Those who have seen her work immediately notice its ‘open’, soft character. Organic, predominantly white shapes, appear to flow naturally into each other. This changes under the influence of glancing light. Consequently her pieces change from moment to moment, giving the impression during the day of ‘breathing’. Merian’s art has its origins in the beautiful, natural environment of ‘Het Groene Hart’, an area located within the center of Holland. This is where she grew up, surrounded by stylized grasslands, glittering waterways, whimsical pollard willows and endless, cloudy skies.
Merian often combines various disciplines in her work. Her reliefs result from a sculptural approach to the flat surface. She uses different materials to experiment with lines, from soft to hard. This is not only visible in the end result, but also in printing and casting molds that she makes from linoleum, wood, steel and silicone rubber. She has also developed her own unique working method on canvas. Fabric is stretched, stitched and filled until the desired shape appears. Mixed media are used to merge the material into one image.
Merian’s love for relief arose in her first year at the academy, when she painted over in white one of her paintings and the glancing light brought the imperfections on the canvas to life. During the same period, she left an etching plate in acid for too long and subsequently decided to make a print without ink. This led to her fascination with the play of light and shadow: the serenity of the smooth surface with a subtle contrast here and there that radiates tranquility and quiets the image. The images trigger a desire to touch them. Consequently she calls her work ’tangibles’.
Merian’s language of form is organic, recognizable and strongly guided by intuition and sensitivity. Her images are figurative but not realistic. They are often silhouettes, shadows or mirror images that are related to reality but with great care reduced to a few flowing lines and volumes. They are reminiscent of the fleeting nature of our perception and memory, of images that we may want to hold on to but that fade, in any case, over time. By capturing the essence in form, Merian creates space for personal interpretation.
Lady Justice is at odds with Merian’s refined reliefs, but it is also unmistakably hers. Lady Justice is a robust, larger-than-life sculpture made for a Rotterdam law firm. Use of old dowels from Rotterdam Harbor were a physical and emotional challenge. She was forced to let the original design go, to allow the image to emerge of itself. She later used this ‘letting go’ as a starting point in the design for the wall-filling installation at the entrance to Bresc’s new business premises in Werkendam.
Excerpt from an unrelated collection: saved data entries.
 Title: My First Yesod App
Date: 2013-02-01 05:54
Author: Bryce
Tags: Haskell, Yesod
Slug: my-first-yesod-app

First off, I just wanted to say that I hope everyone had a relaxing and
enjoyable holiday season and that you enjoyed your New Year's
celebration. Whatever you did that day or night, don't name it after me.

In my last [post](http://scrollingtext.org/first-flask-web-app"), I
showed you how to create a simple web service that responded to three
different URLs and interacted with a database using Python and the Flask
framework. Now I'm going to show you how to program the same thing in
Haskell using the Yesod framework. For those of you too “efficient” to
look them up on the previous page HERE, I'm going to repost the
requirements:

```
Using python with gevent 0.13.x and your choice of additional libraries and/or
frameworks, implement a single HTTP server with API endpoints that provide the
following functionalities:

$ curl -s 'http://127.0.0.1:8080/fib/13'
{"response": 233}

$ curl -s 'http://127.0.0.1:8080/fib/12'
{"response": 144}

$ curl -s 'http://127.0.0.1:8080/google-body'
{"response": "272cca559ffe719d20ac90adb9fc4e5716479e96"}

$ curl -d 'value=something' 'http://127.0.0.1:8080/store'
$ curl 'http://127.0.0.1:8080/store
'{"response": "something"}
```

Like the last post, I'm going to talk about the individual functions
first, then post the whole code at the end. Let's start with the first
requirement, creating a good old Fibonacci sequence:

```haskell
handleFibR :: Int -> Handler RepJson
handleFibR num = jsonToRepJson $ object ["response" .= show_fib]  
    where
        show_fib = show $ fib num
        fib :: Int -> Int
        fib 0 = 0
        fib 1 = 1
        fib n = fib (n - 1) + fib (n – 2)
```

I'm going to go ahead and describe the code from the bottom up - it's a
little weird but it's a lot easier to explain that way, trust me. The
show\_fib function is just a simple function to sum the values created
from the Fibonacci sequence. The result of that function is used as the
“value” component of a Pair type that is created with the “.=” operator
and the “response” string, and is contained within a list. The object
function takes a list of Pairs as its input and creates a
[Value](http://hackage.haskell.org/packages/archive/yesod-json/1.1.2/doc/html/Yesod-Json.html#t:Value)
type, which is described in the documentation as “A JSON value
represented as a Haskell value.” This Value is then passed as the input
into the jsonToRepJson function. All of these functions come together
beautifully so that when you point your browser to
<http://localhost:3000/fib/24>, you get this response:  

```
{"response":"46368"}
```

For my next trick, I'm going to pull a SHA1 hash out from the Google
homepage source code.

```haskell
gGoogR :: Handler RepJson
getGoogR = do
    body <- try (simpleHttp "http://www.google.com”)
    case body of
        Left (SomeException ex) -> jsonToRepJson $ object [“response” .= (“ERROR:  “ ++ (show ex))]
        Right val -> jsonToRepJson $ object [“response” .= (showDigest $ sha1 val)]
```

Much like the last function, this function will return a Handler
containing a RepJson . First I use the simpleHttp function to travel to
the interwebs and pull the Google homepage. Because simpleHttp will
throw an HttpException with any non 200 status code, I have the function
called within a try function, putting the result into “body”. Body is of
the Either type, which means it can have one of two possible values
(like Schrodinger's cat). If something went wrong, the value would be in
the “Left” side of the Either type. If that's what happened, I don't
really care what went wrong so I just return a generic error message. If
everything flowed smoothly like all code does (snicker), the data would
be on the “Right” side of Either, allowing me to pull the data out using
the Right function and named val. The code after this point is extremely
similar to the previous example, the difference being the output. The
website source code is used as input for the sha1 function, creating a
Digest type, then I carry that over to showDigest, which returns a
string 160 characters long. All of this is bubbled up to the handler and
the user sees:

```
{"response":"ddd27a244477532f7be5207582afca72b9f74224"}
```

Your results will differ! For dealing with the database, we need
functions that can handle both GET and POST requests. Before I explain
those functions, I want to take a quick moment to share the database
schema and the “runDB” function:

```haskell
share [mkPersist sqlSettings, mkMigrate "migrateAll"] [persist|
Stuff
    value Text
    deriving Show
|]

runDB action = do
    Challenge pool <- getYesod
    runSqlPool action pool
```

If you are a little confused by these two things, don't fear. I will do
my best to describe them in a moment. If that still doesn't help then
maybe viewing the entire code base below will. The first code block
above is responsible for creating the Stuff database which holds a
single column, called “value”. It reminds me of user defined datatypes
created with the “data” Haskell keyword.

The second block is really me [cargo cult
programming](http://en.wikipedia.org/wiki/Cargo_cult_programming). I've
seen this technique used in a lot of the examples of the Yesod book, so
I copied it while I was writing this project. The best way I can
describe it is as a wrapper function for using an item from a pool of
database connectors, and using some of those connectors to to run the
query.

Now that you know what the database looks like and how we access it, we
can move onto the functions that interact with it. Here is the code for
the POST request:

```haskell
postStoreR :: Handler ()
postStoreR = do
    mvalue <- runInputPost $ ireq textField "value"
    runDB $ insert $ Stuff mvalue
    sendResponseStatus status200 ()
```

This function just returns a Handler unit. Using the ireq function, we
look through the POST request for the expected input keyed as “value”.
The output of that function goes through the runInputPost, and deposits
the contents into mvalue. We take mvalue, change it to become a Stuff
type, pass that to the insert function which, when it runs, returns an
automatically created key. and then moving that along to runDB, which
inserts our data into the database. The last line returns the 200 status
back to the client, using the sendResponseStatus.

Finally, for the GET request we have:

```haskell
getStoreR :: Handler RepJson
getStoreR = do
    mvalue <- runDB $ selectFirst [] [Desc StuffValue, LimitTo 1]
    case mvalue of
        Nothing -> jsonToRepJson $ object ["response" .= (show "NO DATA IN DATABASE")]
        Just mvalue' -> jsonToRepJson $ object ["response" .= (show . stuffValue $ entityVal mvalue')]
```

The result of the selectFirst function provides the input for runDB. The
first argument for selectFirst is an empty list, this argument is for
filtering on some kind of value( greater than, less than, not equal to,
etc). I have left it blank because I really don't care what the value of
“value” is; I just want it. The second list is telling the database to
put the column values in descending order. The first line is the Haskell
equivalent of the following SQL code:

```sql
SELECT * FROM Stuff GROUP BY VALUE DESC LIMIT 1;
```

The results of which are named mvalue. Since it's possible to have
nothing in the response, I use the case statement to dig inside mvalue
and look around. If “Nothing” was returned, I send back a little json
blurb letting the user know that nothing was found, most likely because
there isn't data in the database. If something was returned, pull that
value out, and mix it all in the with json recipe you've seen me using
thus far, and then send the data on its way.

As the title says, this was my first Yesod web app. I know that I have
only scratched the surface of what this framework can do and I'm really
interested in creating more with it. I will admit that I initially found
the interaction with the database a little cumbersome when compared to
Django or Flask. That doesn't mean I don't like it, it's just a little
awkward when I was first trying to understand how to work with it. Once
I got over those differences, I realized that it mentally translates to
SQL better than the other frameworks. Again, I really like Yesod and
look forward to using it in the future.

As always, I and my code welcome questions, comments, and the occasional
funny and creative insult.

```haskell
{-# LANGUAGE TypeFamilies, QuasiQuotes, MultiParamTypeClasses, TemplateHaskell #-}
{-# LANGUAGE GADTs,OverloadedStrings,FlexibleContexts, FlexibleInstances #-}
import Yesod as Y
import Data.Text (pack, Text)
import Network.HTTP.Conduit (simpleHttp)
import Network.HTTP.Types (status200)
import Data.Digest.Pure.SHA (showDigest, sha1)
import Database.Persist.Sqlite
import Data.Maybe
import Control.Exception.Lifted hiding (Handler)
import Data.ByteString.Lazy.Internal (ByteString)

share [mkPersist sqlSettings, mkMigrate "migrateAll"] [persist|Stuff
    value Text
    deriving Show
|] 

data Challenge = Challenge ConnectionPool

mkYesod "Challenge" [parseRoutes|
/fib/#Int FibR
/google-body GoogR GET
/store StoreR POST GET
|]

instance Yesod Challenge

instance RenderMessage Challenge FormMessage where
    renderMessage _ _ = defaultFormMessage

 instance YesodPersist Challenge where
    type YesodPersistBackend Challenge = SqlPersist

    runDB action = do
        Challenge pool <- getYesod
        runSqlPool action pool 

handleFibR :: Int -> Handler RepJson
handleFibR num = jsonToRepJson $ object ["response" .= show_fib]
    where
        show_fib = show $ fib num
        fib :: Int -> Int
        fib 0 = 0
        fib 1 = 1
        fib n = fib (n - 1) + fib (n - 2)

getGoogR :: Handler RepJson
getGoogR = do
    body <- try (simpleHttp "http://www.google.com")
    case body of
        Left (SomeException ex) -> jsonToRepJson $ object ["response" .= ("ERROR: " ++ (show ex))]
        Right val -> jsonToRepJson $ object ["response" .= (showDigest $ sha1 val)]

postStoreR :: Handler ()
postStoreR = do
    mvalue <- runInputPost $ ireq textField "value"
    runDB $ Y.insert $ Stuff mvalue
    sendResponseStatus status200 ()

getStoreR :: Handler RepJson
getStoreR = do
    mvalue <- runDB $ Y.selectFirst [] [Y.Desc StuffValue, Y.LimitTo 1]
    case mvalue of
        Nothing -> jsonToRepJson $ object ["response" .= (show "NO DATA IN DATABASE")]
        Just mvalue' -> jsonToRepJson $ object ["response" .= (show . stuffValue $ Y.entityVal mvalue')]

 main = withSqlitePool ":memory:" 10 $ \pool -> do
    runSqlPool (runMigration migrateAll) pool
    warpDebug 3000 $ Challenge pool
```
Merian abstracts not only human figures but also the human environment, nature and architecture, all in her own unique way. An example is her Skyline Rotterdam, lasered from one piece of stainless steel. The piece mirrors the Maasboulevard in the Kop van Zuid with a deliberate interplay of lines. She is currently working on a series of works about Rotterdam, the city where she studied and lived for several years. A solo exhibition of this will appear at Arte de la ley, a new location for contemporary art in Rotterdam, in the spring of 2024.